Television journalists in Italy have gone to extraordinary lengths to protest poor refereeing in Serie A — by appearing on air with their mouths covered by scarves.
The ‘silent protest’ followed the Torino v Juventus derby on Sunday, when match referee Nicola Rizzoli made several glaring blunders in a hotly-contested fixture won 4-1 by Serie A champions Juventus.
Rizzoli, who officiated the 2014 World Cup final between victors Germany and Argentina, was not the only culprit, according to Gazzetta dello Sport, whose Monday report claimed it was “the worst Sunday (of refereeing)” this season.
But after Sunday’s game, Rizzoli is perhaps looking forward to the international break than his colleagues.
Torino had reduced the arrears to 2-1 with a 48th minute penalty that stopped Gianluigi Buffon’s unbeaten run in the Juventus net at a new record of 973 minutes.
The hosts then scored through Maxi Lopez to level the match, although his goal was chalked off, as television replays confirmed, for an inexistant offside.
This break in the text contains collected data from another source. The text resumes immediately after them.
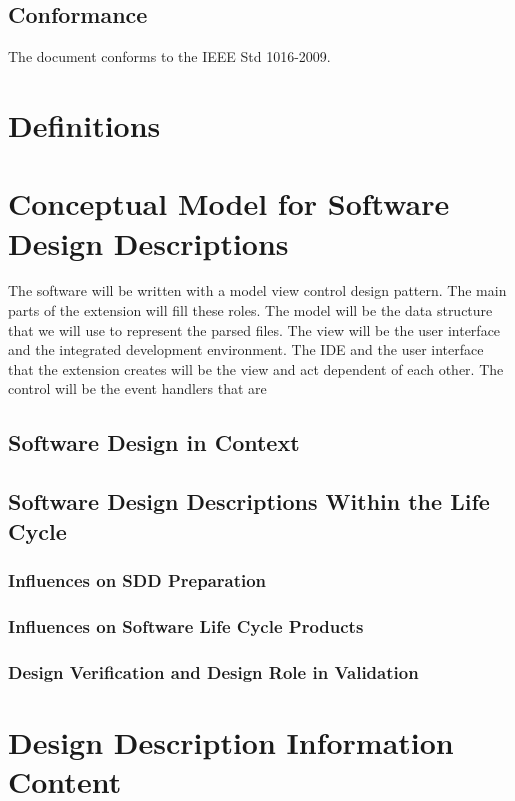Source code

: \documentclass[letterpaper,10pt,titlepage,draftclsnofoot,onecolumn,onesided] {IEEEtran}
\begin{document}
\subsection{Conformance}
The document conforms to the IEEE Std 1016-2009.

\section{Definitions}

\section{Conceptual Model for Software Design Descriptions}
The software will be written with a model view control design pattern.
The main parts of the extension will fill these roles.
The model will be the data structure that we will use to represent the parsed files. 
The view will be the user interface and the integrated development environment.
The IDE and the user interface that the extension creates will be the view and act dependent of each other.
The control will be the event handlers that are 

\subsection{Software Design in Context}

\subsection{Software Design Descriptions Within the Life Cycle}
\subsubsection{Influences on SDD Preparation}
\subsubsection{Influences on Software Life Cycle Products}
\subsubsection{Design Verification and Design Role in Validation}

\section{Design Description Information Content}
\end{document}
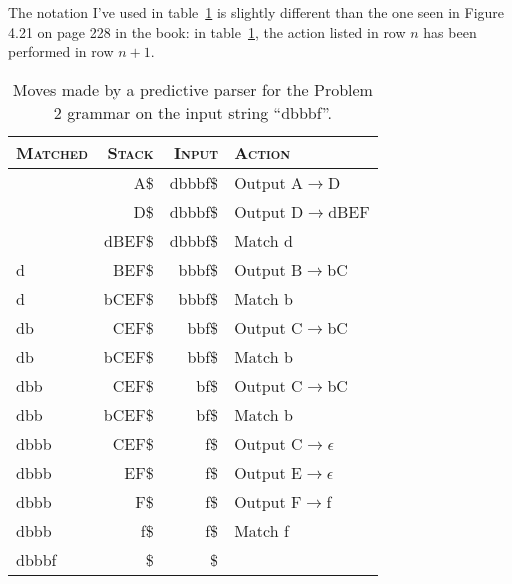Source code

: The notation I've used in table~\ref{tab:2c} is slightly different than the one seen in Figure 4.21 on page 228 in the book:
in table~\ref{tab:2c}, the action listed in row $n$ has been performed in row $n+1$.


\begin{table}[H]
\begin{center}
\begin{tabular}{lrrl}
	\hline \hline
	\textsc{Matched} & \textsc{Stack} 	& \textsc{Input}	& \textsc{Action}	\\ \hline
					 & A\$				& dbbbf\$			& Output A$\rightarrow$D		\\
					 & D\$				& dbbbf\$			& Output D$\rightarrow$dBEF	\\
					 & dBEF\$			& dbbbf\$			& Match d		  	\\ 
	d				 & BEF\$			& bbbf\$			& Output B$\rightarrow$bC		\\
	d				 & bCEF\$			& bbbf\$			& Match b			\\
	db				 & CEF\$			& bbf\$				& Output C$\rightarrow$bC		\\
	db				 & bCEF\$			& bbf\$				& Match b			\\
	dbb				 & CEF\$			& bf\$				& Output C$\rightarrow$bC		\\
	dbb				 & bCEF\$			& bf\$				& Match b			\\
	dbbb			 & CEF\$			& f\$				& Output C$\rightarrow\epsilon$		\\
	dbbb			 & EF\$				& f\$				& Output E$\rightarrow\epsilon$		\\
	dbbb			 & F\$				& f\$				& Output F$\rightarrow$f		\\
	dbbb			 & f\$				& f\$				& Match f			\\
	dbbbf			 & \$				& \$				& 					\\ \hline					
\end{tabular}
\caption{Moves made by a predictive parser for the Problem 2 grammar on the input string ``dbbbf''.}
\label{tab:2c}
\end{center}
\end{table}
Torino were then denied a possible penalty when Alex Sandro slid in late to challenge Bruno Fernandes to the right of the Juve goal.
And when both Juventus defender Leonardo Bonucci and Torino’s Kamel Glik should have been cautioned for a second time and sent off, Rizzoli kept his hand in his pocket.
Rizzoli’s performance prompted claims from irate Torino fans that Juventus, who a decade ago were sent to Serie B for their role in a huge match-fixing affair implicating football officials and referees, continue to curry favour from officialdom.
Two years ago, another referee, Gianluca Rocchi was accused of bowing to Juventus in a bad-tempered clash that saw three players including (former) Roma coach Rudi Garcia sent off.
Torino coach Giampietro Ventura somehow kept his composure throughout a tense 90 minutes on Sunday, but let fly afterwards: “It’s unbelievable to have lost in these circumstances. Fair enough they went 2-0 up, but after that I don’t know what happened.
“Alex Sandro should have been sent off, and in the second half we levelled 2-2 only to see the goal chalked off.
“How can the referee get that wrong? I have great respect for Juventus, who are a great side but today I can’t accept that. We need to be shown some respect as well.”
The two television journalists, Paolo Liguori, the head of Tgcom24 and Mario Giordano, the head of TG4, took their protest to the national airwaves.
Liguori, a Roma fan, and Torino supporter Giordano appeared on the TGCom24 programme with the scarves over their mouths to “stop ourselves making caustic remarks” against Italian referees and, in the process, thwart a possible defamation suit.